Revenue from shipping servers optimized for artificial intelligence tasks more than doubled from the previous quarter to $1.7 billion, Chief Operating Officer Jeff Clarke said in the statement. The backlog for those machines increased more than 30% quarter-over-quarter to $3.8 billion, he added.
Total sales at Dell’s infrastructure unit, which includes servers and networking and storage equipment, jumped 22% to $9.2 billion.
Shares dropped to a low of $146 in extended trading after closing at $169.92 in New York. Dell’s stock has more than tripled over the past 12 months as investors have come to see the hardware maker as a beneficiary of demand for artificial intelligence. Large corporations increasingly need high-powered servers to train and run demanding generative AI tasks, which are sold by Dell and few other companies.
For its better-known business of selling personal computers, Dell reported $12 billion in revenue, little changed from the same period a year earlier. Sales of business PCs increased 3% to $10.2 billion, surprising analysts who expected a 2% drop.

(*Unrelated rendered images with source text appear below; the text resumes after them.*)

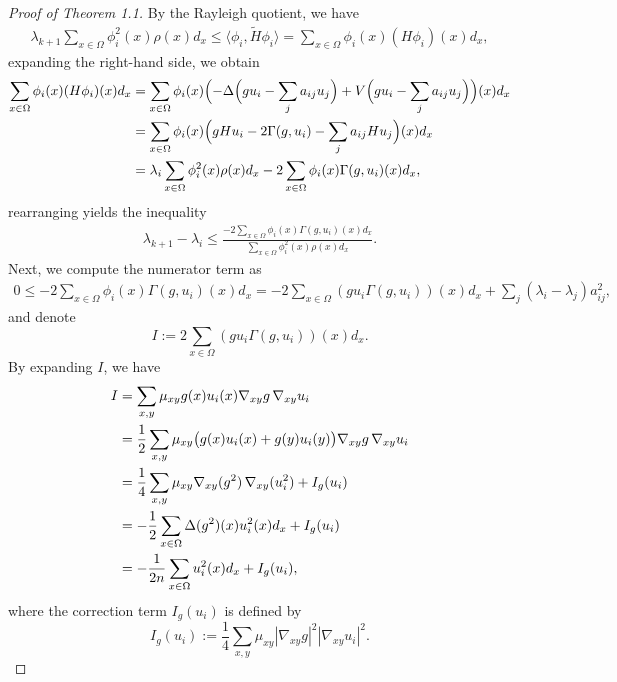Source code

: \documentclass[11pt]{article}
\theoremstyle{definition}
\theoremstyle{remark}
\numberwithin{equation}{section}
\begin{document}
\begin{proof}[Proof of Theorem 1.1]
By the Rayleigh quotient, we have
\begin{align}
\lambda_{k+1} \sum_{x \in \Omega} \phi_i^2(x) \rho(x) d_x 
\leq \langle \phi_i, \widetilde{H} \phi_i \rangle 
= \sum_{x \in \Omega} \phi_i(x) (H \phi_i)(x) d_x,
\end{align}
\noindent
expanding the right-hand side, we obtain
\begin{align}
\sum_{x \in \Omega} \phi_i(x) (H \phi_i)(x) d_x 
&= \sum_{x \in \Omega} \phi_i(x) \Bigl(-\Delta \Bigl(g u_i - \sum_{j} a_{ij} u_j\Bigr) + V \Bigl(g u_i - \sum_{j} a_{ij} u_j\Bigr)\Bigr)(x) d_x \notag \\
&= \sum_{x \in \Omega} \phi_i(x) \Bigl( g H u_i - 2 \Gamma(g, u_i) - \sum_j a_{ij} H u_j \Bigr)(x) d_x \notag \\
&= \lambda_i \sum_{x \in \Omega} \phi_i^2(x) \rho(x) d_x - 2 \sum_{x \in \Omega} \phi_i(x) \Gamma(g, u_i)(x) d_x,
\end{align}
\noindent
rearranging yields the inequality
\begin{align}\label{eq:3.6}
\lambda_{k+1} - \lambda_i 
\leq \frac{-2 \sum_{x \in \Omega} \phi_i(x) \Gamma(g, u_i)(x) d_x}{\sum_{x \in \Omega} \phi_i^2(x) \rho(x) d_x}.
\end{align}
Next, we compute the numerator term as
\begin{align}
0 \le -2 \sum_{x \in \Omega} \phi_i(x) \Gamma(g, u_i)(x) d_x 
= -2 \sum_{x \in \Omega} (g u_i \Gamma(g, u_i))(x) d_x + \sum_j (\lambda_i - \lambda_j) a_{ij}^2,
\end{align}
and denote
\[
I := 2 \sum_{x \in \Omega} (g u_i \Gamma(g, u_i))(x) d_x.
\]
By expanding \( I \), we have
\begin{align}\label{eq:3.8}
I 
&= \sum_{x,y} \mu_{xy} g(x) u_i(x) \nabla_{xy} g \, \nabla_{xy} u_i \notag \\
&= \frac{1}{2} \sum_{x,y} \mu_{xy} \big( g(x) u_i(x) + g(y) u_i(y) \big) \nabla_{xy} g \, \nabla_{xy} u_i \notag \\
&= \frac{1}{4} \sum_{x,y} \mu_{xy} \nabla_{xy}(g^2) \, \nabla_{xy}(u_i^2) + I_g(u_i) \notag \\
&= -\frac{1}{2} \sum_{x \in \Omega} \Delta(g^2)(x) u_i^2(x) d_x + I_g(u_i) \notag \\
&= -\frac{1}{2n} \sum_{x \in \Omega} u_i^2(x) d_x + I_g(u_i),
\end{align}
where the correction term \( I_g(u_i) \) is defined by
\[
I_g(u_i) := \frac{1}{4} \sum_{x,y} \mu_{xy} |\nabla_{xy} g|^2 |\nabla_{xy} u_i|^2.
\]
\end{proof}
\end{document}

The PC market had seen a historic decline over the last two years after many consumers, businesses and schools purchased laptops in the early months of the pandemic. In the first quarter, shipments picked up 1.5% — the first increase since the end of 2021 — industry analyst IDC said in April.
PC-makers have been hopeful those numbers signaled the end of the slump and that growth would accelerate in 2024 with the launch of machines equipped with a new version of Microsoft Corp.’s Windows software as well as hardware equipped with chips to handle artificial intelligence tools.
Dell’s primary PC competitor, HP Inc., reported signs of a recovering computer market Wednesday, sending its shares up 17% on Thursday.